▶ EXERCISE GOAL
Word for word, retype each record shown below.

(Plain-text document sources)
◇ ◇ ◇ ◇ ◇ ◇ ◇

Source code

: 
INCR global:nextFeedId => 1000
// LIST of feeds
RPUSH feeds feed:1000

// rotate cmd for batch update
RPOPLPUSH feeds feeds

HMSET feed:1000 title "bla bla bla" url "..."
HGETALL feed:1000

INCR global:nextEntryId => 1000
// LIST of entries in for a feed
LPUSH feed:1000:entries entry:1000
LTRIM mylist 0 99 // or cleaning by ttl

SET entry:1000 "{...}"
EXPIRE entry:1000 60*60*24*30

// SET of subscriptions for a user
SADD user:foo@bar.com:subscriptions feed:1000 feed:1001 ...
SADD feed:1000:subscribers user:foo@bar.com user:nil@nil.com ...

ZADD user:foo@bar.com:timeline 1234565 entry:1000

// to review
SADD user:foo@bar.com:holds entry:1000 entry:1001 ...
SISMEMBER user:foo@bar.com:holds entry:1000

◇ ◇ ◇ ◇ ◇ ◇ ◇

▶ PROBLEM SOLUTION
Source code

: 
INCR global:nextFeedId => 1000
// LIST of feeds
RPUSH feeds feed:1000

// rotate cmd for batch update
RPOPLPUSH feeds feeds

HMSET feed:1000 title "bla bla bla" url "..."
HGETALL feed:1000

INCR global:nextEntryId => 1000
// LIST of entries in for a feed
LPUSH feed:1000:entries entry:1000
LTRIM mylist 0 99 // or cleaning by ttl

SET entry:1000 "{...}"
EXPIRE entry:1000 60*60*24*30

// SET of subscriptions for a user
SADD user:foo@bar.com:subscriptions feed:1000 feed:1001 ...
SADD feed:1000:subscribers user:foo@bar.com user:nil@nil.com ...

ZADD user:foo@bar.com:timeline 1234565 entry:1000

// to review
SADD user:foo@bar.com:holds entry:1000 entry:1001 ...
SISMEMBER user:foo@bar.com:holds entry:1000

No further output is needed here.